THE PROBLEM>
"libdns" appears in how many lines of the entries? State only the number.

═══ DATA SECTION

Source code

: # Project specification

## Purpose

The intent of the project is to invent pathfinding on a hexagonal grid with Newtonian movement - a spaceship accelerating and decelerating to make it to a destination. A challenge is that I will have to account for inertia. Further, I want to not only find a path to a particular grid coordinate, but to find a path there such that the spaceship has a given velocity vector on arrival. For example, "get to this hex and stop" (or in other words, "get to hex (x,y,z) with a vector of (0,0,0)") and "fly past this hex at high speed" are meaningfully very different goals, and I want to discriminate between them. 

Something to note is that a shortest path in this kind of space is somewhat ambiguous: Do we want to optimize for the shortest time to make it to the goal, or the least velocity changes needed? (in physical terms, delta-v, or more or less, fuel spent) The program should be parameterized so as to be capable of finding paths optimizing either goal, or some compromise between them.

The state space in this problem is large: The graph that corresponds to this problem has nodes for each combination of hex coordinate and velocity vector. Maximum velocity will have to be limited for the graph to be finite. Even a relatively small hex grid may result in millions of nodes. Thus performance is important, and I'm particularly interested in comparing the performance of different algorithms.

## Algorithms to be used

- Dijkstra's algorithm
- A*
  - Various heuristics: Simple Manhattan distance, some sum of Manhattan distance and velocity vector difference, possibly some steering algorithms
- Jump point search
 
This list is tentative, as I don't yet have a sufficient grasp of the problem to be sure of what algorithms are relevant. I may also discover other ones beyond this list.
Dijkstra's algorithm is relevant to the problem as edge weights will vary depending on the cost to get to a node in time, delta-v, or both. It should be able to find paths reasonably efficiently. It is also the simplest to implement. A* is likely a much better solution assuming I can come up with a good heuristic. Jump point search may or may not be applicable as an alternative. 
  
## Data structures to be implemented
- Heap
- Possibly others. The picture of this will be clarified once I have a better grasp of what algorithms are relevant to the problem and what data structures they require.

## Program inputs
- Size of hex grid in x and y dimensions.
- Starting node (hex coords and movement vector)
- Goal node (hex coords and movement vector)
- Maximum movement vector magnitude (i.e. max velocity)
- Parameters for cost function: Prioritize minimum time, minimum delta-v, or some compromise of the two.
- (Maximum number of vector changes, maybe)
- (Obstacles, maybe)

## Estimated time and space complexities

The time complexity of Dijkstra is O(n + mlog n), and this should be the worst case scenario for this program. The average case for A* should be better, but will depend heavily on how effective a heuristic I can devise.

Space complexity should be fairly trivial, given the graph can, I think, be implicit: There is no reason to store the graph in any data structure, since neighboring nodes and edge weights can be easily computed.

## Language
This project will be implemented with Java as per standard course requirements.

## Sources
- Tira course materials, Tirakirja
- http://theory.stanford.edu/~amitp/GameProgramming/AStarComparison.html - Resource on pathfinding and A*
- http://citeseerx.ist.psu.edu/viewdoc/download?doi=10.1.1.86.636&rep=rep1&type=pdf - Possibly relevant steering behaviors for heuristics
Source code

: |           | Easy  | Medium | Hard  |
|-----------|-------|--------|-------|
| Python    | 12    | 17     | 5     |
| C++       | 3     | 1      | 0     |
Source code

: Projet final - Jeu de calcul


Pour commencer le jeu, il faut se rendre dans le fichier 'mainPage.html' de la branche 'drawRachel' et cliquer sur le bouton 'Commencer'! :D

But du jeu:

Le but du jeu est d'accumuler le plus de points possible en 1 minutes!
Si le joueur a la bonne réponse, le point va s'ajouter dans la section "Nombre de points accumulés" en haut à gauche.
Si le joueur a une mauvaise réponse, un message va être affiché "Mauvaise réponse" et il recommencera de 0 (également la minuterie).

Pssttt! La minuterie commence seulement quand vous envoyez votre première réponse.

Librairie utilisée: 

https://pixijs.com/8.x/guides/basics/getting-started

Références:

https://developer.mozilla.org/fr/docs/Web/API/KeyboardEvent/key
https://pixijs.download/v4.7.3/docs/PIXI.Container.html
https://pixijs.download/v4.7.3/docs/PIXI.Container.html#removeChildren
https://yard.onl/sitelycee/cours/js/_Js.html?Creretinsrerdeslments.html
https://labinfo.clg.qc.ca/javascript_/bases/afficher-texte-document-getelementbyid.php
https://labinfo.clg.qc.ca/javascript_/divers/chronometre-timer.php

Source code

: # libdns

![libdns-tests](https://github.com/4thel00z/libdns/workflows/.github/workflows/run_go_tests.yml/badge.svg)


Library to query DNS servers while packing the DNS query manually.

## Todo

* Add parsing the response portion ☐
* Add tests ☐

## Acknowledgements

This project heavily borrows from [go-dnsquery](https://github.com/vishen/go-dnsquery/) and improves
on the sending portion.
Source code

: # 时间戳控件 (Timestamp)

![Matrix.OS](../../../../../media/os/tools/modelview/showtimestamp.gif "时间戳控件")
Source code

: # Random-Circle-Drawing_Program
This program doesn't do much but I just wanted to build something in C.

══════

SOLVED PROBLEM>
2